[What to do] Every line of the material below should be repeated exactly.

Extracted entries START

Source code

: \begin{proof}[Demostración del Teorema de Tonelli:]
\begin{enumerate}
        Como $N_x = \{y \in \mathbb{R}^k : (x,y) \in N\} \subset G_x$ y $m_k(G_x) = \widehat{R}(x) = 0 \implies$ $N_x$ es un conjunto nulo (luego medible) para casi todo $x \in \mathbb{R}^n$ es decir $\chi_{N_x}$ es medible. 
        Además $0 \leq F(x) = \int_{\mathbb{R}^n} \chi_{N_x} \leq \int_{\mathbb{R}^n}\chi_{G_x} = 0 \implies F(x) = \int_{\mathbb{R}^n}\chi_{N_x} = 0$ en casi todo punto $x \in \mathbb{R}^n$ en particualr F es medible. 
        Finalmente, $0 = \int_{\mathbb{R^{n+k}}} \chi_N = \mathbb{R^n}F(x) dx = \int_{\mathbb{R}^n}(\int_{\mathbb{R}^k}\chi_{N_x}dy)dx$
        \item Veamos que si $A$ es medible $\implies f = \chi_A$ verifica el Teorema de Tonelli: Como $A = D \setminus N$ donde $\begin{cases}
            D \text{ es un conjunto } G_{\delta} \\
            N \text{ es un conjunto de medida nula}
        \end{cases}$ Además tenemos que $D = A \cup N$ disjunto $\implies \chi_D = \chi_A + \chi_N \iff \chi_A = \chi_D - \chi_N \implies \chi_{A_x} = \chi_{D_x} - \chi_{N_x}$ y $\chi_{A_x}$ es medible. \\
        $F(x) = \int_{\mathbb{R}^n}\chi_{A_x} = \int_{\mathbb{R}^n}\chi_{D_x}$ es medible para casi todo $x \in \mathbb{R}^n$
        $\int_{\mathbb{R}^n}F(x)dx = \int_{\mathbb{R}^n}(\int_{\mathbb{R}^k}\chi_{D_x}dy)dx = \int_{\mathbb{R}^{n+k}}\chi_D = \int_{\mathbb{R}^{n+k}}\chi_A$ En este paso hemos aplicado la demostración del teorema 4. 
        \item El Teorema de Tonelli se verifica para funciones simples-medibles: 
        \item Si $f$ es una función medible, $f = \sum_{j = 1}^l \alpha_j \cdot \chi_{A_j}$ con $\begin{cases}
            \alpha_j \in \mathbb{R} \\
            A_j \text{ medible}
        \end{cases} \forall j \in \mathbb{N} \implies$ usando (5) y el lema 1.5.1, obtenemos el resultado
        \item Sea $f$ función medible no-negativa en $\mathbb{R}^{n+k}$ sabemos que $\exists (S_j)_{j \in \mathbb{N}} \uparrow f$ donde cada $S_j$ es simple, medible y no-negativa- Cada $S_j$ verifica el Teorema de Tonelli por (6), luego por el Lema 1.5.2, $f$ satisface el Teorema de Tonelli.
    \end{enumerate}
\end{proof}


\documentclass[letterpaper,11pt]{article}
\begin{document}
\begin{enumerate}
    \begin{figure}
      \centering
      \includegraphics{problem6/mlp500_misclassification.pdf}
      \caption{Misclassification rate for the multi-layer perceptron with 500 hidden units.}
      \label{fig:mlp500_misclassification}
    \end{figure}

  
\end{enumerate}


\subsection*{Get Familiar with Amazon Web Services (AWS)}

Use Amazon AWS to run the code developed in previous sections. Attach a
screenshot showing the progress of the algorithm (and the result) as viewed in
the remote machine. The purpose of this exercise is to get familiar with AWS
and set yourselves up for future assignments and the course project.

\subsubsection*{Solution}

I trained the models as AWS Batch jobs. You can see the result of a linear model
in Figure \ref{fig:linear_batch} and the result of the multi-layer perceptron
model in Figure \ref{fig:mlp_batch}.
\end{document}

Extracted entries END

[Exercise output]
Source code

: \begin{proof}[Demostración del Teorema de Tonelli:]
\begin{enumerate}
        Como $N_x = \{y \in \mathbb{R}^k : (x,y) \in N\} \subset G_x$ y $m_k(G_x) = \widehat{R}(x) = 0 \implies$ $N_x$ es un conjunto nulo (luego medible) para casi todo $x \in \mathbb{R}^n$ es decir $\chi_{N_x}$ es medible. 
        Además $0 \leq F(x) = \int_{\mathbb{R}^n} \chi_{N_x} \leq \int_{\mathbb{R}^n}\chi_{G_x} = 0 \implies F(x) = \int_{\mathbb{R}^n}\chi_{N_x} = 0$ en casi todo punto $x \in \mathbb{R}^n$ en particualr F es medible. 
        Finalmente, $0 = \int_{\mathbb{R^{n+k}}} \chi_N = \mathbb{R^n}F(x) dx = \int_{\mathbb{R}^n}(\int_{\mathbb{R}^k}\chi_{N_x}dy)dx$
        \item Veamos que si $A$ es medible $\implies f = \chi_A$ verifica el Teorema de Tonelli: Como $A = D \setminus N$ donde $\begin{cases}
            D \text{ es un conjunto } G_{\delta} \\
            N \text{ es un conjunto de medida nula}
        \end{cases}$ Además tenemos que $D = A \cup N$ disjunto $\implies \chi_D = \chi_A + \chi_N \iff \chi_A = \chi_D - \chi_N \implies \chi_{A_x} = \chi_{D_x} - \chi_{N_x}$ y $\chi_{A_x}$ es medible. \\
        $F(x) = \int_{\mathbb{R}^n}\chi_{A_x} = \int_{\mathbb{R}^n}\chi_{D_x}$ es medible para casi todo $x \in \mathbb{R}^n$
        $\int_{\mathbb{R}^n}F(x)dx = \int_{\mathbb{R}^n}(\int_{\mathbb{R}^k}\chi_{D_x}dy)dx = \int_{\mathbb{R}^{n+k}}\chi_D = \int_{\mathbb{R}^{n+k}}\chi_A$ En este paso hemos aplicado la demostración del teorema 4. 
        \item El Teorema de Tonelli se verifica para funciones simples-medibles: 
        \item Si $f$ es una función medible, $f = \sum_{j = 1}^l \alpha_j \cdot \chi_{A_j}$ con $\begin{cases}
            \alpha_j \in \mathbb{R} \\
            A_j \text{ medible}
        \end{cases} \forall j \in \mathbb{N} \implies$ usando (5) y el lema 1.5.1, obtenemos el resultado
        \item Sea $f$ función medible no-negativa en $\mathbb{R}^{n+k}$ sabemos que $\exists (S_j)_{j \in \mathbb{N}} \uparrow f$ donde cada $S_j$ es simple, medible y no-negativa- Cada $S_j$ verifica el Teorema de Tonelli por (6), luego por el Lema 1.5.2, $f$ satisface el Teorema de Tonelli.
    \end{enumerate}
\end{proof}


\documentclass[letterpaper,11pt]{article}
\begin{document}
\begin{enumerate}
    \begin{figure}
      \centering
      \includegraphics{problem6/mlp500_misclassification.pdf}
      \caption{Misclassification rate for the multi-layer perceptron with 500 hidden units.}
      \label{fig:mlp500_misclassification}
    \end{figure}

  
\end{enumerate}


\subsection*{Get Familiar with Amazon Web Services (AWS)}

Use Amazon AWS to run the code developed in previous sections. Attach a
screenshot showing the progress of the algorithm (and the result) as viewed in
the remote machine. The purpose of this exercise is to get familiar with AWS
and set yourselves up for future assignments and the course project.

\subsubsection*{Solution}

I trained the models as AWS Batch jobs. You can see the result of a linear model
in Figure \ref{fig:linear_batch} and the result of the multi-layer perceptron
model in Figure \ref{fig:mlp_batch}.
\end{document}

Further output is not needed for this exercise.